Unlike Turkish Personal Data Protection Law numbered 6698 (PDPL), General Data Protection Regulation (GDPR) introduces the new concept of “pseudonymization” as a means of protecting the rights of individuals while also allowing controllers to benefit from the data.

Pseudonymization replaces the individual’s name and other identifying features with another identifier to make it impossible or extremely difficult to identify the individual. Pseudonymisation bridges the gap between personal and anonymous data. Pseudonymised data still allows for some form of re-identification, while anonymous data cannot be re-identified.
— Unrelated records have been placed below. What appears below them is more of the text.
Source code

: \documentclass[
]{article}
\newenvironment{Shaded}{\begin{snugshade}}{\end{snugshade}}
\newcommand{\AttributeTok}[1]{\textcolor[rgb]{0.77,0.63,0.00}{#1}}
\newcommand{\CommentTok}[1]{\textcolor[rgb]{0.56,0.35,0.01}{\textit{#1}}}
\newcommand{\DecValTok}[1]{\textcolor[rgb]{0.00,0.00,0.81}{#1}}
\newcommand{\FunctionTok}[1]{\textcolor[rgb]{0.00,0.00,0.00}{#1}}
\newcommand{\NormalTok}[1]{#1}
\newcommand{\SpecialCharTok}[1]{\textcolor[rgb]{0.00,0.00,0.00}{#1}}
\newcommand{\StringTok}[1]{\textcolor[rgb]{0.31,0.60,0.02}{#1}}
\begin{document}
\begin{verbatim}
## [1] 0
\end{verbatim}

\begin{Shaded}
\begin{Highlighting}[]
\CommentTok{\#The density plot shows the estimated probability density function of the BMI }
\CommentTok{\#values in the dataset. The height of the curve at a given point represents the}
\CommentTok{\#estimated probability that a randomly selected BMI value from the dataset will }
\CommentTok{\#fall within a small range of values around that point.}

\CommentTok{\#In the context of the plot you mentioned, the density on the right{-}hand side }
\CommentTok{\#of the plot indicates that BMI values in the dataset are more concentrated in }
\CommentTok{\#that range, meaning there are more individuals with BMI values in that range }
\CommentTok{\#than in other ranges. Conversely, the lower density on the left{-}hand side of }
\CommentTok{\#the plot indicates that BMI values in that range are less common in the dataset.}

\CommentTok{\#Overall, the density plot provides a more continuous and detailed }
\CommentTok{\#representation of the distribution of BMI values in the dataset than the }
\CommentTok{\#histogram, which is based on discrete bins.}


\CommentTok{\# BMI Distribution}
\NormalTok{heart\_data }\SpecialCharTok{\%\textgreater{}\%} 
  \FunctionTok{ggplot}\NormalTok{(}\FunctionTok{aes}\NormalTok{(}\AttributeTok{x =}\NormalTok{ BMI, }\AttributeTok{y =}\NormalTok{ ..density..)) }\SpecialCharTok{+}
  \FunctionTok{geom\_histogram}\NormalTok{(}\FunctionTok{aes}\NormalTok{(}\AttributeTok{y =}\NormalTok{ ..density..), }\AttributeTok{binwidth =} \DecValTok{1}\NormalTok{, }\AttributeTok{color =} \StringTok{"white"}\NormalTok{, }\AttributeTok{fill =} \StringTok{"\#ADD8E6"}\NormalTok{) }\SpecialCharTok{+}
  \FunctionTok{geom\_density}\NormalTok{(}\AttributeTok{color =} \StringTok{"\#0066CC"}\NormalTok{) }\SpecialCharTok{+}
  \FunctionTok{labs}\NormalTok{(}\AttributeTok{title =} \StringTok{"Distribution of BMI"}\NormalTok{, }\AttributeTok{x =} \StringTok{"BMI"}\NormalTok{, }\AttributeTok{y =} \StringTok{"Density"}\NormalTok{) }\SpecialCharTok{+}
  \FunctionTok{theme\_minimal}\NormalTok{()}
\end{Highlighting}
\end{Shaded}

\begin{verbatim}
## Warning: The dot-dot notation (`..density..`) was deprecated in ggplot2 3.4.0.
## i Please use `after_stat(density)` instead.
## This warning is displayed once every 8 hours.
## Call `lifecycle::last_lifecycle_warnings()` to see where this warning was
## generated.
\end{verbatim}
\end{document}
Although pseudonymised data still falls within the scope of the GDPR, some provisions are relaxed to encourage controllers to use pseudonymization. These incentives are stipulated in five different sections of the GDPR.

  1. Pseudonymization may facilitate processing personal data beyond original collection purposes.
  2. Pseudonymization is an important safeguard for processing personal data for scientific, historical and statistical purposes.
  3. Pseudonymization is a central feature of “data protection by design.”
  4. Controllers can use pseudonymization to help meet the GDPR’s data security requirements.
  5. Controllers do not need to provide data subjects with access, rectification, erasure or data portability if they can no longer identify a data subject.

We believe that pseudonymisation techniques will be useful to minimize privacy risks and therefore reduce the potential for non-compliance. Furthermore, the availability of pseudonymisation techniques can encourage greater innovation.